[Data items]
____

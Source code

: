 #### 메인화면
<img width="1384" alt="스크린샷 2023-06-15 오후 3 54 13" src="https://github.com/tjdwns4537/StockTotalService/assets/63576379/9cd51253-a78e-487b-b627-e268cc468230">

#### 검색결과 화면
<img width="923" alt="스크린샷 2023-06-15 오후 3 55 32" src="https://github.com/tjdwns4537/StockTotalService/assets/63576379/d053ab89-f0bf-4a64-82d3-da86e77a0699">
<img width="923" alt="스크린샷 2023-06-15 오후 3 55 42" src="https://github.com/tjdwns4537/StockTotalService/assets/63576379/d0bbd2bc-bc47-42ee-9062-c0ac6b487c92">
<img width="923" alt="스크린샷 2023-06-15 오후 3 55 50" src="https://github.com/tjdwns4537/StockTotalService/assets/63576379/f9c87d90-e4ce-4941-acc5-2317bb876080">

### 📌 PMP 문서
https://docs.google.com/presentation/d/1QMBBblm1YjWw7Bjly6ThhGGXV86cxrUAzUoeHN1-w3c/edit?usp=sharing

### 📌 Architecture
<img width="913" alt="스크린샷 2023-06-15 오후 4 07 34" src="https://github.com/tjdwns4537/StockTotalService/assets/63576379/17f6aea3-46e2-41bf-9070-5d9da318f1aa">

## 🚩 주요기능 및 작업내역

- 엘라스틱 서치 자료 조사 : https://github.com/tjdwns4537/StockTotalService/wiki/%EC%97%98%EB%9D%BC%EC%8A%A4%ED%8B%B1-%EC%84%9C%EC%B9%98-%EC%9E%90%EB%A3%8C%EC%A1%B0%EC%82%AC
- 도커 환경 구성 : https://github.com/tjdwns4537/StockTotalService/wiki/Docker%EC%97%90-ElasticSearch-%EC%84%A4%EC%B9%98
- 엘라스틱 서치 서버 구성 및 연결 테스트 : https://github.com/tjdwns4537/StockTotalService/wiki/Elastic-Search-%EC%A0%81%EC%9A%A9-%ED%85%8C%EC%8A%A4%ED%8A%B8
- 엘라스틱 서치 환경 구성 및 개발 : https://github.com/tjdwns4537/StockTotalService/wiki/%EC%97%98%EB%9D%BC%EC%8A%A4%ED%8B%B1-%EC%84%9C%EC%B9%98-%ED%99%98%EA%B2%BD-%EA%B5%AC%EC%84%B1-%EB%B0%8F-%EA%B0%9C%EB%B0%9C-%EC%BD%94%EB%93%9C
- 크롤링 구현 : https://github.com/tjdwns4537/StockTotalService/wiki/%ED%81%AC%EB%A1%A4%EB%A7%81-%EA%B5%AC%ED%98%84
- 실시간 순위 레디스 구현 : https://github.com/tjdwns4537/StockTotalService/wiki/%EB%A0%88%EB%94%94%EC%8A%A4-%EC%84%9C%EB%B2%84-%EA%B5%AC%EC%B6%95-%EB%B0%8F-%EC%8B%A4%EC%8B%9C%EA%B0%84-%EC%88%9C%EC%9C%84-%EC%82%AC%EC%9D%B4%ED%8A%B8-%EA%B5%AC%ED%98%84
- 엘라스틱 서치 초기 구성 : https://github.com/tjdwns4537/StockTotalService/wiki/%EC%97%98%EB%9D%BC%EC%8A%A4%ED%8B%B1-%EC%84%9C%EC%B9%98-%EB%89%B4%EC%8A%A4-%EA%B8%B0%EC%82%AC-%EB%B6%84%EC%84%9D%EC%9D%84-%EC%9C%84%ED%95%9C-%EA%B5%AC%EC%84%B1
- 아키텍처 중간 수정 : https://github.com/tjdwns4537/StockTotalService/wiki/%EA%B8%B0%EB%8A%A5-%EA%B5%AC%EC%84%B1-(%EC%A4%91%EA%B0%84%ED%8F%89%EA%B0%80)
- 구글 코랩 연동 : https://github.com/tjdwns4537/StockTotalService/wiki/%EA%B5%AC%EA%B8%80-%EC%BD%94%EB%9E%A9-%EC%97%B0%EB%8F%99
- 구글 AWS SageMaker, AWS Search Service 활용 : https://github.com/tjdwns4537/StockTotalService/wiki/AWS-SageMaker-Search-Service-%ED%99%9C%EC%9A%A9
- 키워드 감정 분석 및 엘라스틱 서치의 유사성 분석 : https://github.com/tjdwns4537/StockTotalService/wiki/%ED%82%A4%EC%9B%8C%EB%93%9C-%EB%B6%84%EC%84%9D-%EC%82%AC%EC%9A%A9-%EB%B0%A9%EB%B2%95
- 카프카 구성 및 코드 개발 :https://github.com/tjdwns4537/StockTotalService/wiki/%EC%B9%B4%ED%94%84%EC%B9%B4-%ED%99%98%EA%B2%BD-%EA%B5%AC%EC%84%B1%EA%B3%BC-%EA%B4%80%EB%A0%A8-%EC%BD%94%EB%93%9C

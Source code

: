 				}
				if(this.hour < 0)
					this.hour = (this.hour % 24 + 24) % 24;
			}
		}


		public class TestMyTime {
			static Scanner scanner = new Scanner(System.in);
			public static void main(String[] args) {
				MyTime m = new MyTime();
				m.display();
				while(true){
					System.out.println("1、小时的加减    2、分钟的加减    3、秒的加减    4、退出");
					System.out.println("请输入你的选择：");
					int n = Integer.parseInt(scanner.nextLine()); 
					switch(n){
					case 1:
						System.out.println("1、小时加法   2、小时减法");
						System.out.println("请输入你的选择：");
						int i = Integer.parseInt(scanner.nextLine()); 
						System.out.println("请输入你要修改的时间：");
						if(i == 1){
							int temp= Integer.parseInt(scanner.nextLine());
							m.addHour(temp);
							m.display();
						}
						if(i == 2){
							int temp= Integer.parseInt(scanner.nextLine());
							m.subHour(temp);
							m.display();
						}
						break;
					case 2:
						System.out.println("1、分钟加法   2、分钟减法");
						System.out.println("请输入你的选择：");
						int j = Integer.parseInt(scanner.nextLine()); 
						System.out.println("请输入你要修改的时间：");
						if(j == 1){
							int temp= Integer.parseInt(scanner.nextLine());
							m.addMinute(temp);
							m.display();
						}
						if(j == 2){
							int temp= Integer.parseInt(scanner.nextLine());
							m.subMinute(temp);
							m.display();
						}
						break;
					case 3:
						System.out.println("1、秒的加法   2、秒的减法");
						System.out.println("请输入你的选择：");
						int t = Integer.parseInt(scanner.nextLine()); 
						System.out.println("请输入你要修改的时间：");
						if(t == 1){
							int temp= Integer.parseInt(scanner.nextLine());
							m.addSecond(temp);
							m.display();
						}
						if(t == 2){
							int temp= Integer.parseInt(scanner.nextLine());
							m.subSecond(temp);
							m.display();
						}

____

▶ **TASK PROMPT**:
The answer should be one number, namely how many lines of the entries above include the string "엘라스틱".

▶ **YOUR SOLUTION**:
5